2015年8月30日(八段語録2520)
不利益な人生 それでも満足

 今日は一日、真剣に自分を見つめているのです。一生懸命に努力する人生を歩んで来ましたが、その時、その瞬間は徒労に終わるのです。疲れ果て、目標とは程遠く、ここまで頑張っても成果が出ないという日々を、黙々と歩み続けてきたのです。いくら頑張っても、損失だけが多く、「何をやっているのだろう」という疑問が沸き上がる程なのです。決して商人にはなれないような体質なのです。それでも投入することをやめないのです。若かりし頃も、何の益にもならないのに、修行の道を続けてきました。ふつう考えれば、時給いくらとか、今月の給料はというように、金銭で物事を図るのでしょうが、全く別世界での歩みをしているのです。利益を考えない人生と割り切っていました。それでも、その期間を金銭に換算するならば、とてつもない金額になっているのではないかと思うのです。
 それよりまして、もっと馬鹿げているような一面は、私と付き合ってきた人たちに対してです。どんな観点で接して歩んできたかというならば、その人の為になることのできるような修業をしてきたのです。学問も教養も、その観点で身に着けてきました。ですから、私と付き合った人ならば、必ず良き影響を受けることができ、何らかの「得」をする気持ちを持って、付き合う事ができるようにしたのです。

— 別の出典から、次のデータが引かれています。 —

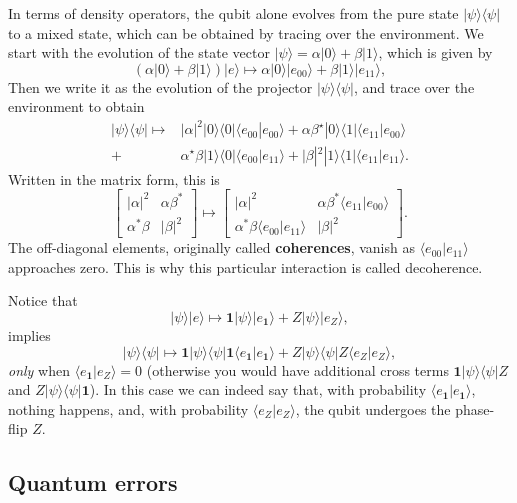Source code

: \documentclass[fleqn]{article}
\begin{document}
In terms of density operators, the qubit alone evolves from the pure state \(|\psi\rangle\langle\psi|\) to a mixed state, which can be obtained by tracing over the environment.
We start with the evolution of the state vector \(|\psi\rangle=\alpha|0\rangle+\beta|1\rangle\), which is given by
\[
  \left( \alpha|0\rangle +\beta |1\rangle\right)|e\rangle \longmapsto
  \alpha |0\rangle|e_{00}\rangle +\beta |1\rangle |e_{11}\rangle,
\]
Then we write it as the evolution of the projector \(|\psi\rangle\langle\psi|\), and trace over the environment to obtain
\[
  \begin{aligned}
    |\psi\rangle\langle\psi| \longmapsto & |\alpha|^2|0\rangle\langle 0| \langle e_{00}|e_{00}\rangle+ \alpha\beta^\star |0\rangle\langle 1|\langle e_{11}|e_{00}\rangle
  \\+ &\alpha^\star\beta |1\rangle\langle 0|\langle e_{00}|e_{11}\rangle  + |\beta|^2|1\rangle\langle 1|\langle e_{11}|e_{11}\rangle.
  \end{aligned}
\]
Written in the matrix form, this is
\[
  \begin{bmatrix}
    |\alpha|^2 & \alpha\beta^\ast
  \\\alpha^\ast\beta & |\beta|^2
  \end{bmatrix}
  \longmapsto
  \begin{bmatrix}
    |\alpha|^2 & \alpha\beta^\ast \langle e_{11}|e_{00}\rangle
    \\\alpha^\ast\beta \langle e_{00}|e_{11}\rangle & |\beta|^2
  \end{bmatrix}.
\]
The off-diagonal elements, originally called \textbf{coherences}, vanish as \(\langle e_{00}|e_{11}\rangle\) approaches zero.
This is why this particular interaction is called decoherence.

Notice that
\[
|\psi\rangle|e\rangle \longmapsto \mathbf{1}|\psi\rangle|e_{\mathbf{1}}\rangle+Z|\psi\rangle|e_Z\rangle,
\]
implies
\[
|\psi\rangle\langle\psi|\longmapsto \mathbf{1}|\psi\rangle\langle\psi| \mathbf{1}\langle e_{\mathbf{1}}|e_{\mathbf{1}}\rangle +Z|\psi\rangle\langle\psi| Z\langle e_Z|e_Z\rangle,
\]
\emph{only} when \(\langle e_{\mathbf{1}}|e_Z\rangle=0\) (otherwise you would have additional cross terms \(\mathbf{1}|\psi\rangle\langle\psi| Z\) and \(Z|\psi\rangle\langle\psi| \mathbf{1}\)).
In this case we can indeed say that, with probability \(\langle e_{\mathbf{1}}|e_{\mathbf{1}}\rangle\), nothing happens, and, with probability \(\langle e_Z|e_Z\rangle\), the qubit undergoes the phase-flip \(Z\).

\hypertarget{quantum-errors}{%
\subsection{Quantum errors}\label{quantum-errors}}
\end{document}
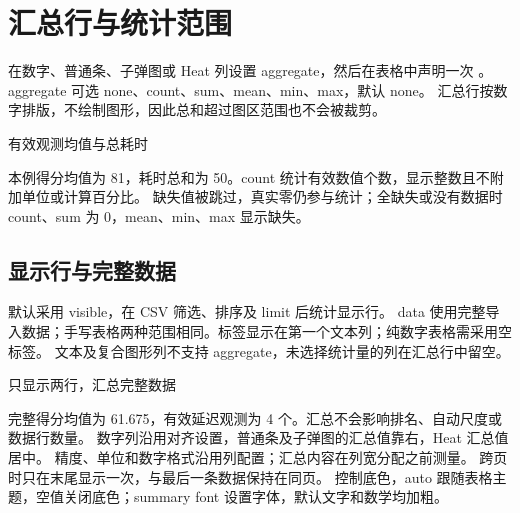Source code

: \section{汇总行与统计范围}
\label{sec:summary}
在数字、普通条、子弹图或 Heat 列设置 aggregate，然后在表格中声明一次 。
aggregate 可选 none、count、sum、mean、min、max，默认 none。
汇总行按数字排版，不绘制图形，因此总和超过图区范围也不会被裁剪。
\begin{example}[text and listing,sidebyside=false]{有效观测均值与总耗时}
\begin{gradtable}[style=academic,theme=teal,width=\linewidth,header align=c]
\end{gradtable}
\end{example}
本例得分均值为 81，耗时总和为 50。count 统计有效数值个数，显示整数且不附加单位或计算百分比。
缺失值被跳过，真实零仍参与统计；全缺失或没有数据时 count、sum 为 0，mean、min、max 显示缺失。
\subsection{显示行与完整数据}
 默认采用 visible，在 CSV 筛选、排序及 limit 后统计显示行。
data 使用完整导入数据；手写表格两种范围相同。标签显示在第一个文本列；纯数字表格需采用空标签。
文本及复合图形列不支持 aggregate，未选择统计量的列在汇总行中留空。
\begin{example}[text and listing,sidebyside=false]{只显示两行，汇总完整数据}
\begin{gradtable}[style=compact,data=results,width=\linewidth,
  sort=score,order=descending,limit=2,header align=c]
\end{gradtable}
\end{example}
完整得分均值为 61.675，有效延迟观测为 4 个。汇总不会影响排名、自动尺度或数据行数量。
数字列沿用对齐设置，普通条及子弹图的汇总值靠右，Heat 汇总值居中。
精度、单位和数字格式沿用列配置；汇总内容在列宽分配之前测量。
跨页时只在末尾显示一次，与最后一条数据保持在同页。
 控制底色，auto 跟随表格主题，空值关闭底色；summary font 设置字体，默认文字和数学均加粗。


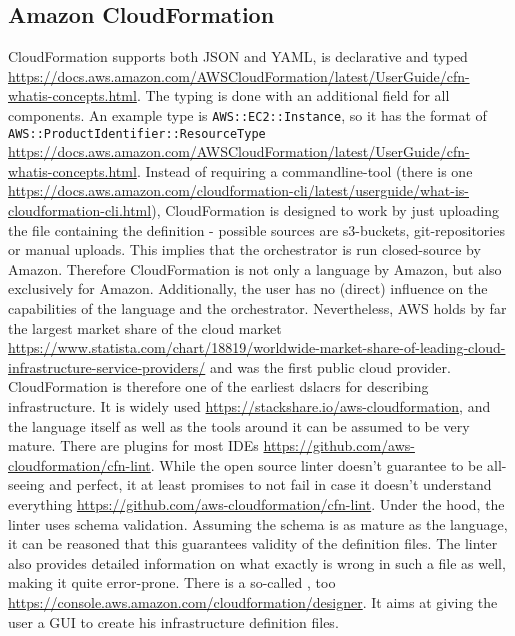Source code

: \subsection{Amazon CloudFormation}
CloudFormation supports both JSON and YAML, is declarative and typed \url{https://docs.aws.amazon.com/AWSCloudFormation/latest/UserGuide/cfn-whatis-concepts.html}. The typing is done with an additional field  for all components. An example type is \texttt{AWS::EC2::Instance}, so it has the format of \texttt{AWS::ProductIdentifier::ResourceType} \url{https://docs.aws.amazon.com/AWSCloudFormation/latest/UserGuide/cfn-whatis-concepts.html}.
\newline
Instead of requiring a commandline-tool (there is one \url{https://docs.aws.amazon.com/cloudformation-cli/latest/userguide/what-is-cloudformation-cli.html}), CloudFormation is designed to work by just uploading the file containing the definition - possible sources are s3-buckets, git-repositories or manual uploads. This implies that the orchestrator is run closed-source by Amazon. Therefore CloudFormation is not only a language by Amazon, but also exclusively for Amazon. Additionally, the user has no (direct) influence on the capabilities of the language and the orchestrator.
\newline
Nevertheless, AWS holds by far the largest market share of the cloud market \url{https://www.statista.com/chart/18819/worldwide-market-share-of-leading-cloud-infrastructure-service-providers/} and was the first public cloud provider. CloudFormation is therefore one of the earliest \gls{dslacr}s for describing infrastructure. It is widely used \url{https://stackshare.io/aws-cloudformation}, and the language itself as well as the tools around it can be assumed to be very mature. There are plugins for most IDEs \url{https://github.com/aws-cloudformation/cfn-lint}. While the open source linter doesn't guarantee to be all-seeing and perfect, it at least promises to not fail in case it doesn't understand everything \url{https://github.com/aws-cloudformation/cfn-lint}. Under the hood, the linter uses schema validation. Assuming the schema is as mature as the language, it can be reasoned that this guarantees validity of the definition files. The linter also provides detailed information on what exactly is wrong in such a file as well, making it quite error-prone. There is a so-called , too \url{https://console.aws.amazon.com/cloudformation/designer}. It aims at giving the user a GUI to create his infrastructure definition files.
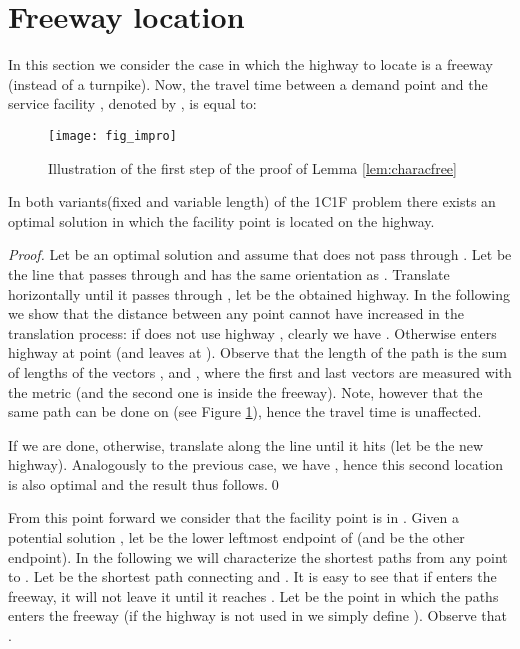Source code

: \documentclass{llncs}
\begin{document}
\section{Freeway location}


In this section we consider the case in which the highway to locate is a freeway (instead of a turnpike).
Now, the travel time between a demand point  and the
service facility , denoted by , is equal to:





\begin{figure}[h]
    \centering
    \texttt{[image: fig\_impro]}
    \caption{Illustration of the first step of the proof of Lemma \ref{lem:characfree}}
    \label{fig_impro}
\end{figure}
\begin{lemma}\label{lem:characfree}
In both variants(fixed and variable length) of the 1C1F problem  there exists an optimal solution in which the facility point is located on the highway.
\end{lemma}
\begin{proof}
Let  be an optimal solution and assume that  does not pass through . Let  be the line that passes through  and has the same orientation as . Translate  horizontally until it passes through , let  be the obtained highway. In the following we show that the distance between any point  cannot have increased in the translation process: if  does not use highway , clearly we have . Otherwise  enters highway  at point  (and leaves  at ). Observe that the length of the path is the sum of lengths of the vectors , and , where the first and last  vectors are measured with the  metric (and the second one is inside the freeway). Note, however that the same path can be done on  (see Figure \ref{fig_impro}), hence the travel time is unaffected.

If  we are done, otherwise, translate  along the line  until it hits  (let  be the new highway). Analogously to the previous case, we have , hence this second location is also optimal and the result thus follows.\qed
\end{proof}



From this point forward we consider that the facility point  is in . Given a potential solution , let  be the lower leftmost endpoint of  (and  be the other endpoint). In the following we will characterize the shortest paths from any point  to . Let  be the shortest path connecting  and . It is easy to see that if  enters the freeway, it will not leave it until it reaches . Let  be the point in which the paths enters the freeway (if the highway is not used in  we simply define ). Observe that .
\end{document}
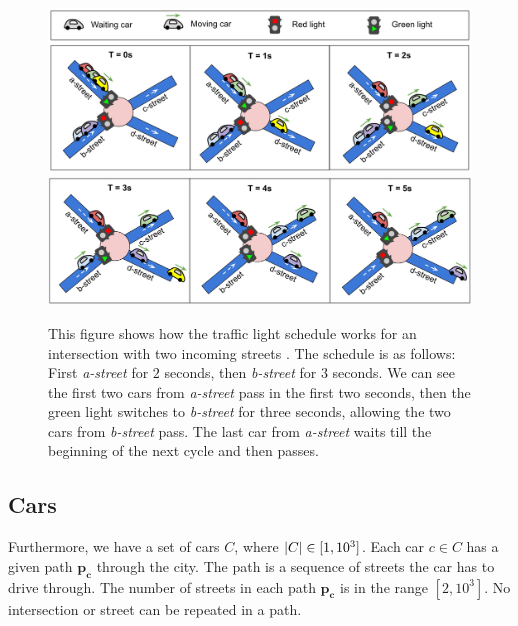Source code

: \begin{figure}[ht] %
    \centering
    \includegraphics[width=\linewidth]{img/hashcode/figure2-abc.png}
    \includegraphics[width=\linewidth]{img/hashcode/figure2-def.png}
    \caption[Example of a traffic light schedule]{
        This figure shows how the traffic light schedule works for an intersection with two incoming streets \cite{google2023google}.
        The schedule is as follows: First \textit{a-street} for $2$ seconds, then \textit{b-street} for $3$ seconds.
        We can see the first two cars from \textit{a-street} pass in the first two seconds, then the green light switches to \textit{b-street} for three seconds,
        allowing the two cars from \textit{b-street} pass. The last car from \textit{a-street} waits till the beginning of the next cycle and then passes.
    }
    \label{fig:hashcode_traffic_lights}
\end{figure}

\subsection{Cars}

Furthermore, we have a set of cars $C$, where $\left|{C}\right| \in [1, 10^3]$. Each car $c \in C$ has a given path $\bm{p_c}$ through the city. The path is a sequence of streets the car has to drive through.
The number of streets in each path $\bm{p_c}$ is in the range $[2, 10^3]$.
No intersection or street can be repeated in a path.

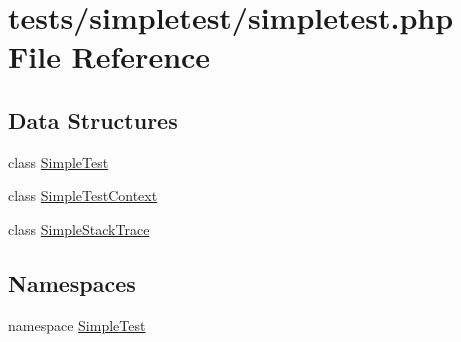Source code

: \hypertarget{simpletest_8php}{\section{tests/simpletest/simpletest.php File Reference}
\label{simpletest_8php}
}
\subsection*{Data Structures}
\begin{DoxyCompactItemize}
\item 
class \hyperlink{class_simple_test}{Simple\-Test}
\item 
class \hyperlink{class_simple_test_context}{Simple\-Test\-Context}
\item 
class \hyperlink{class_simple_stack_trace}{Simple\-Stack\-Trace}
\end{DoxyCompactItemize}
\subsection*{Namespaces}
\begin{DoxyCompactItemize}
\item 
namespace \hyperlink{namespace_simple_test}{Simple\-Test}
\end{DoxyCompactItemize}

私と付き合って、よき影響を与えられると認める立場に立ちさえすれば、それだけで、変なライバル意識もないし、私の傍を離れようとはしないのです。これが、私の人生の歩み方であり、その道を切り開いてきたという事です。ですから、私から、不利益で吸い取られるという事のない人間関係を構築してきたのでした。
 ところで、今でも、私が本当に間違えば、頭を下げ、また成果を上げたとしても頭をもたげる事無く、黙って黙々と歩んでいるのです。というのも、実績を上げることを目標としたのではなく、誰もが自然に私の味方になるようにという思いからなのです。たとえ僅かな、実績を上げて誇ることよりも、周りの人たちが私を認め、肩入れしてくれるように仕向けたという事なのかもしれません。今でもこのような姿勢は変わらないのです。それだけに、個人的には、何の利益も上がらないのですが、多くの人が私の味方になる環境を築くという観点での人生という事なのでした。それだけに、一生懸命歩めば歩むほど、損をする人生を真剣に歩んでいるのです。今日一日の損失は10万円ぐらいかなとソロバンをはじきたくなります。
 結論として、このような生活態度を持って歩んでいる人は、いないのです。少し金銭的にも余裕が出てきている人には見かけることがありますが、私のように無一文に近いような人には、出会わないのです。子供にも無条件で投入します。息子の嫁にも、無条件です。それでも、感謝は期待しないのです。当然のように思われています。それでも、そうすることによって、私の味方になってくれれば、未来に続くと思っているのです。それだから、深刻なのです。浪費であり、不利益を承知で、それも一生懸命尽くします。もちろん、見返りや感謝の言葉も必要ないと思っているのです。道場生に対しても、立派になると、勝手にやめていきます。それでも、その人の為になったらと要求はしないのです。こんな苦しい、真剣な、そして何の利益をもたらさない人生を行くことを、心に決めているのです。